Twenty-three patients with advanced heavily pretreated epithelial carcinoma of the ovary were treated with m-AMSA. Eleven patients received a mean of 2.3 courses at a dose of 40 mg/m2 X 3 days q 21 days and 12 patients received a mean of 4.3 courses at a dose of 30 mg/m2 X 3 days q 21 days intravenously. One (5%) partial response in 22 fully evaluable patients was observed. Toxicity was mild and well tolerated. We conclude that m-AMSA is a relatively inactive drug in the treatment of epithelial ovarian carcinoma.

Phase II evaluation of 4'-(9-acridinylamino)-methanesulfon-m-anisidide (m-AMSA) in patients with gastric adenocarcinoma.
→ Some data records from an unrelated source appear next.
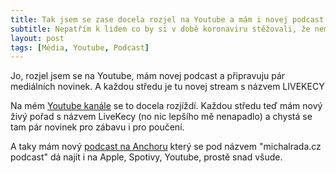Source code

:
 ```yaml
---
title: Tak jsem se zase docela rozjel na Youtube a mám i novej podcast
subtitle: Nepatřím k lidem co by si v době koronaviru stěžovali, že nemají co dělat. Ale poptávka po online obsahu je znát. A tak jsem se do něj zase pustil i já...
layout: post
tags: [Média, Youtube, Podcast]
---
```


Jo, rozjel jsem se na Youtube, mám novej podcast a připravuju pár mediálních novinek. A každou středu je tu novej stream s názvem LIVEKECY

Na mém [Youtube kanále](https://www.youtube.com/feed/my_videos?pbjreload=10) se to docela rozjíždí. Každou středu teď mám nový živý pořad s názvem LiveKecy (no nic lepšího mě nenapadlo) a chystá se tam pár novinek pro zábavu i pro poučení.

A taky mám nový [podcast na Anchoru](https://anchor.fm/michalrada) který se pod názvem "michalrada.cz podcast" dá najít i na Apple, Spotivy, Youtube, prostě snad všude.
A phase II study of m-AMSA in patients with gastric adenocarcinoma was conducted. Twenty-three patients received m-AMSA, 90-120 mg/m2, every 3 weeks. There were no major responses among 20 evaluable patients, although one patient experienced a minor response. Depression of the white blood count was the most prominent toxicity. m-AMSA has little activity in patients with gastric adenocarcinoma.

Phase II study of m-AMSA in advances malignant melanoma.

A phase II study of methanesulfonamide, N-(4-(9 acridinylamino)-3-methoxyphenyl)-(m-AMSA) was undertaken by the Eastern Cooperative Oncology Group. Thirty-five evaluable patients were studied, 18 of whom had had no prior therapy and eight of whom had been treated only one cytotoxic drug. Thirty-one of these patients were ECOG performance status 2 or better. The dose of m-AMSA employed in this study was 40 mg/M2 as an I.V. infusion over 20 minutes daily for 3 days, repeated every 3 weeks. Leukopenia was found to be dose-limiting; thrombocytopenia and anemia were also observed. Other prominent toxicities included anorexia, nausea, and vomiting. No cardiovascular toxicity was observed in this study, but none of the patients had received prior anthracycline therapy. Only one partial response of measurable disease was observed, all other patients had progressive disease on m-AMSA therapy. No significant clinical activity of m-AMSA against malignant melanoma was demonstrated in this very favorable group of patients.